> _Brief_: Give again, word for word, each line below starting at the one that contains "weniger gut zu erreichen sind." and ending at the one that contains "Die Karte auf".

> _Provided data_:
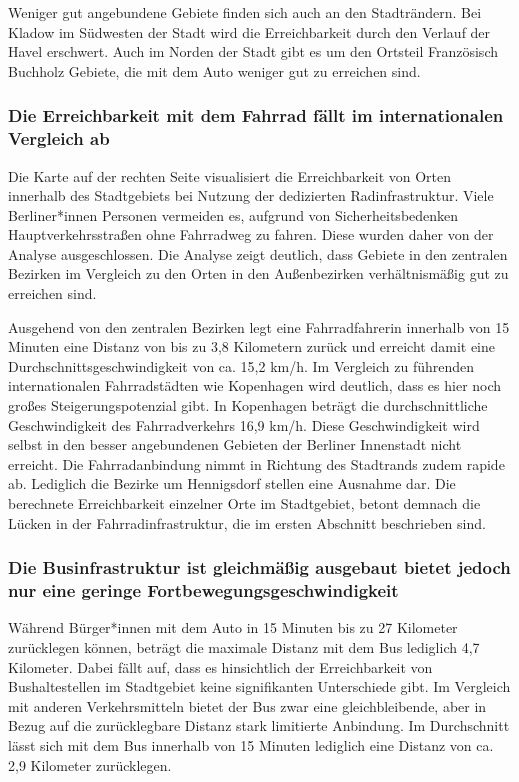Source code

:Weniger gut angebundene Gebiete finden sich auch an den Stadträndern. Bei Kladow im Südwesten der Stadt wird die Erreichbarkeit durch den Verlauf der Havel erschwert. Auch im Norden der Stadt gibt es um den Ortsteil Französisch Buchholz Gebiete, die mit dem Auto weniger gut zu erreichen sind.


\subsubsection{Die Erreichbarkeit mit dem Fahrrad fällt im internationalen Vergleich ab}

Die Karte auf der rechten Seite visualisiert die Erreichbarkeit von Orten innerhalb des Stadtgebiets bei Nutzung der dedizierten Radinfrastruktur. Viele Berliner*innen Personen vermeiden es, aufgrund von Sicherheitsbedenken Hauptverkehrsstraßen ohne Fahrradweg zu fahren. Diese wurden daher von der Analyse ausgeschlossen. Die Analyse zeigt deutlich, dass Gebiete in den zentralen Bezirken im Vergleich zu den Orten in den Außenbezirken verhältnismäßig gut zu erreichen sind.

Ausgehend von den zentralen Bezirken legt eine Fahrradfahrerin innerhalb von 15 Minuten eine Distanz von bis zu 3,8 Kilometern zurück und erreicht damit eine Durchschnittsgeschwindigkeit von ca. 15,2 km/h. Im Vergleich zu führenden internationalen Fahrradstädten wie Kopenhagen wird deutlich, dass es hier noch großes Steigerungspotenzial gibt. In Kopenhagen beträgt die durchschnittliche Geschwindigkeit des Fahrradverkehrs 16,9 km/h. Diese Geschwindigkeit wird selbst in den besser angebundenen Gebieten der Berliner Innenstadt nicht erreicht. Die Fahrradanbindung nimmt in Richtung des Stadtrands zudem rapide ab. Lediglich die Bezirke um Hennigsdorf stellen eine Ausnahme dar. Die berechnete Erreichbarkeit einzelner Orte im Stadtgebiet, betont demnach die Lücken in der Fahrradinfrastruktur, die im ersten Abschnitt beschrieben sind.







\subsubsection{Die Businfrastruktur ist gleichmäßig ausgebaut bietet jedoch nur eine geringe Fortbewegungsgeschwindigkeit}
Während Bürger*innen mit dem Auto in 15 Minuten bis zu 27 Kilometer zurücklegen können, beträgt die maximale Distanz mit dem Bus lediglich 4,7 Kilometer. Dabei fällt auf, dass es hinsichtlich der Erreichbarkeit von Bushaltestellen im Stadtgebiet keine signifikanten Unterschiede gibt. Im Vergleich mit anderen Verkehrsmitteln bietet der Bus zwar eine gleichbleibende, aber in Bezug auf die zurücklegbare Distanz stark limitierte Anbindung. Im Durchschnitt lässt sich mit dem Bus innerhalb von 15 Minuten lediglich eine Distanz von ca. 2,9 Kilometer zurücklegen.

--

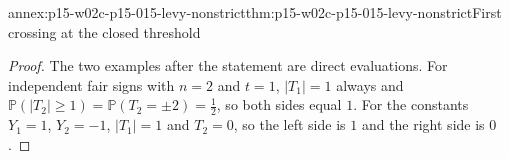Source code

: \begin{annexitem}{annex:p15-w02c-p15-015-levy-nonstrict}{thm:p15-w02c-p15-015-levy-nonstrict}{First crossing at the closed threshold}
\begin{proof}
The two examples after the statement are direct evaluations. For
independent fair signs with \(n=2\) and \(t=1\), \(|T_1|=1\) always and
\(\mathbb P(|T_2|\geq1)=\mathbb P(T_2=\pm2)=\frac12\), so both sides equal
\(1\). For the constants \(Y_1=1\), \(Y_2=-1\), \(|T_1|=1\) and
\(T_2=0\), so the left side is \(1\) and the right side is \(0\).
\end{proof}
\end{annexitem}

> _Answer below_:
:Weniger gut angebundene Gebiete finden sich auch an den Stadträndern. Bei Kladow im Südwesten der Stadt wird die Erreichbarkeit durch den Verlauf der Havel erschwert. Auch im Norden der Stadt gibt es um den Ortsteil Französisch Buchholz Gebiete, die mit dem Auto weniger gut zu erreichen sind.


\subsubsection{Die Erreichbarkeit mit dem Fahrrad fällt im internationalen Vergleich ab}

Die Karte auf der rechten Seite visualisiert die Erreichbarkeit von Orten innerhalb des Stadtgebiets bei Nutzung der dedizierten Radinfrastruktur. Viele Berliner*innen Personen vermeiden es, aufgrund von Sicherheitsbedenken Hauptverkehrsstraßen ohne Fahrradweg zu fahren. Diese wurden daher von der Analyse ausgeschlossen. Die Analyse zeigt deutlich, dass Gebiete in den zentralen Bezirken im Vergleich zu den Orten in den Außenbezirken verhältnismäßig gut zu erreichen sind.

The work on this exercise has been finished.